What to produce:
Below is some data. Retype exactly the lines starting at the one with "- in workspaces: to" and ending at the one with "The filters format".

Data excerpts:
☆ ☆ ☆ ☆ ☆

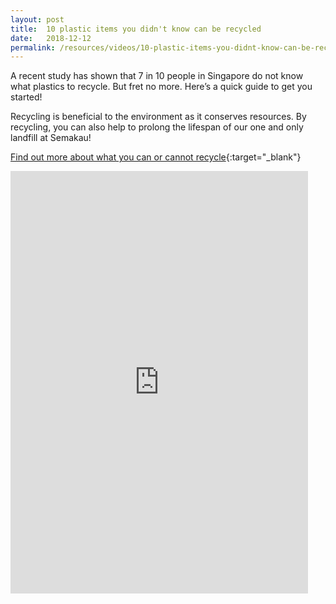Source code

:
 ```yaml
---
layout: post
title:  10 plastic items you didn't know can be recycled
date:   2018-12-12
permalink: /resources/videos/10-plastic-items-you-didnt-know-can-be-recycled
---
```

A recent study has shown that 7 in 10 people in Singapore do not know what plastics to recycle. But fret no more. Here’s a quick guide to get you started!

Recycling is beneficial to the environment as it conserves resources. By recycling, you can also help to prolong the lifespan of our one and only landfill at Semakau!

[Find out more about what you can or cannot recycle](https://mewr.sg/2PTynb6){:target="_blank"} 

<div class="bp-youtube">
      <iframe src="https://www.facebook.com/plugins/video.php?href=https%3A%2F%2Fwww.facebook.com%2FMEWRsingapore%2Fvideos%2F324701011634661%2F&show_text=0&width=476" width="476" height="676" style="border:none;overflow:hidden" scrolling="no" frameborder="0" allowTransparency="true" allowFullScreen="true"></iframe>
</div>
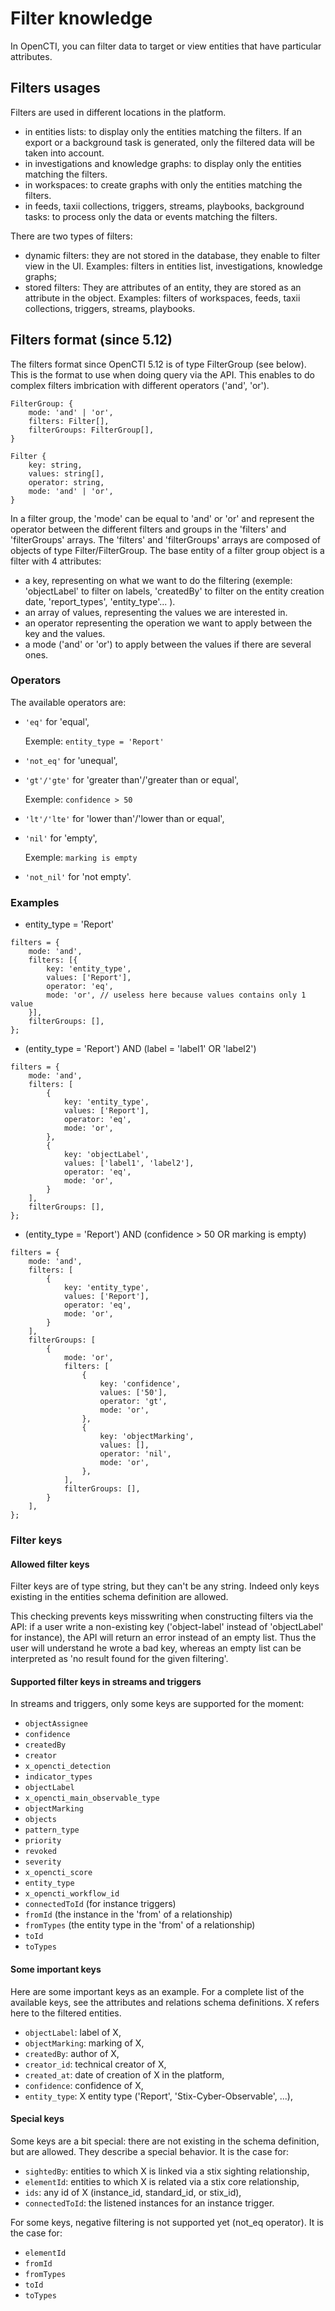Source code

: # Filter knowledge

In OpenCTI, you can filter data to target or view entities that have particular attributes.

## Filters usages
Filters are used in different locations in the platform.
- in entities lists: to display only the entities matching the filters. If an export or a background task is generated, only the filtered data will be taken into account.
- in investigations and knowledge graphs: to display only the entities matching the filters.
- in workspaces: to create graphs with only the entities matching the filters.
- in feeds, taxii collections, triggers, streams, playbooks, background tasks: to process only the data  or events matching the filters.

There are two types of filters:
- dynamic filters: they are not stored in the database, they enable to filter view in the UI. Examples: filters in entities list, investigations, knowledge graphs;
- stored filters: They are attributes of an entity, they are stored as an attribute in the object. Examples: filters of workspaces, feeds, taxii collections, triggers, streams, playbooks.

## Filters format (since 5.12)
The filters format since OpenCTI 5.12 is of type FilterGroup (see below). This is the format to use when doing query via the API.
This enables to do complex filters imbrication with different operators ('and', 'or').

```
FilterGroup: {
    mode: 'and' | 'or',
    filters: Filter[],
    filterGroups: FilterGroup[],
}

Filter {
    key: string,
    values: string[],
    operator: string,
    mode: 'and' | 'or',
}
```

In a filter group, the 'mode' can be equal to 'and' or 'or' and represent the operator between the different filters and groups in the 'filters' and 'filterGroups' arrays.
The 'filters' and 'filterGroups' arrays are composed of objects of type Filter/FilterGroup.
The base entity of a filter group object is a filter with 4 attributes:
- a key, representing on what we want to do the filtering (exemple: 'objectLabel' to filter on labels, 'createdBy' to filter on the entity creation date, 'report_types', 'entity_type'... ).
- an array of values, representing the values we are interested in.
- an operator representing the operation we want to apply between the key and the values.
- a mode ('and' or 'or') to apply between the values if there are several ones.

### Operators
The available operators are:
- ```'eq'```  for 'equal',
  

    Exemple: ``entity_type = 'Report'``


- ```'not_eq'``` for 'unequal',
- ```'gt'/'gte'``` for 'greater than'/'greater than or equal',


    Exemple: ``confidence > 50``


- ```'lt'/'lte'``` for 'lower than'/'lower than or equal',
- ```'nil'``` for 'empty',


    Exemple: ``marking is empty``


- ```'not_nil'``` for 'not empty'.

### Examples
- entity_type = 'Report'
```
filters = {
    mode: 'and',
    filters: [{
        key: 'entity_type',
        values: ['Report'],
        operator: 'eq',
        mode: 'or', // useless here because values contains only 1 value
    }],
    filterGroups: [],
};
```

- (entity_type = 'Report') AND (label = 'label1' OR 'label2')
```
filters = {
    mode: 'and',
    filters: [
        {
            key: 'entity_type',
            values: ['Report'],
            operator: 'eq',
            mode: 'or',
        },
        {
            key: 'objectLabel',
            values: ['label1', 'label2'],
            operator: 'eq',
            mode: 'or',
        }
    ],
    filterGroups: [],
};
```

- (entity_type = 'Report') AND (confidence > 50 OR marking is empty)
```
filters = {
    mode: 'and',
    filters: [
        {
            key: 'entity_type',
            values: ['Report'],
            operator: 'eq',
            mode: 'or',
        }
    ],
    filterGroups: [
        {
            mode: 'or',
            filters: [
                {
                    key: 'confidence',
                    values: ['50'],
                    operator: 'gt',
                    mode: 'or',
                },
                {
                    key: 'objectMarking',
                    values: [],
                    operator: 'nil',
                    mode: 'or',
                },
            ],
            filterGroups: [],
        }
    ],
};
```

### Filter keys

#### Allowed filter keys
Filter keys are of type string, but they can't be any string. Indeed only keys existing in the entities schema definition are allowed.

This checking prevents keys misswriting when constructing filters via the API: if a user write a non-existing key ('object-label' instead of 'objectLabel' for instance), the API will return an error instead of an empty list. Thus the user will understand he wrote a bad key, whereas an empty list can be interpreted as 'no result found for the given filtering'.

#### Supported filter keys in streams and triggers
In streams and triggers, only some keys are supported for the moment:
- ``objectAssignee``
- ``confidence``
- ``createdBy``
- ``creator``
- ``x_opencti_detection``
- ``indicator_types``
- ``objectLabel``
- ``x_opencti_main_observable_type``
- ``objectMarking``
- ``objects``
- ``pattern_type``
- ``priority``
- ``revoked``
- ``severity``
- ``x_opencti_score``
- ``entity_type``
- ``x_opencti_workflow_id``
- ``connectedToId`` (for instance triggers)
- ``fromId`` (the instance in the 'from' of a relationship)
- ``fromTypes`` (the entity type in the 'from' of a relationship)
- ``toId``
- ``toTypes``

#### Some important keys
Here are some important keys as an example. For a complete list of the available keys, see the attributes and relations schema definitions.
X refers here to the filtered entities.
- ``objectLabel``: label of X,
- ``objectMarking``: marking of X,
- ``createdBy``: author of X,
- ``creator_id``: technical creator of X,
- ``created_at``: date of creation of X in the platform,
- ``confidence``: confidence of X,
- ``entity_type``: X entity type ('Report', 'Stix-Cyber-Observable', ...),

#### Special keys
Some keys are a bit special: there are not existing in the schema definition, but are allowed. They describe a special behavior.
It is the case for:
- ``sightedBy``: entities to which X is linked via a stix sighting relationship,
- ``elementId``: entities to which X is related via a stix core relationship,
- ``ids``: any id of X (instance_id, standard_id, or stix_id),
- ``connectedToId``: the listened instances for an instance trigger.

For some keys, negative filtering is not supported yet (not_eq operator). It is the case for:
- ``elementId``
- ``fromId``
- ``fromTypes``
- ``toId``
- ``toTypes``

☆ ☆ ☆ ☆ ☆

Expected output:
- in workspaces: to create graphs with only the entities matching the filters.
- in feeds, taxii collections, triggers, streams, playbooks, background tasks: to process only the data  or events matching the filters.

There are two types of filters:
- dynamic filters: they are not stored in the database, they enable to filter view in the UI. Examples: filters in entities list, investigations, knowledge graphs;
- stored filters: They are attributes of an entity, they are stored as an attribute in the object. Examples: filters of workspaces, feeds, taxii collections, triggers, streams, playbooks.

## Filters format (since 5.12)
The filters format since OpenCTI 5.12 is of type FilterGroup (see below). This is the format to use when doing query via the API.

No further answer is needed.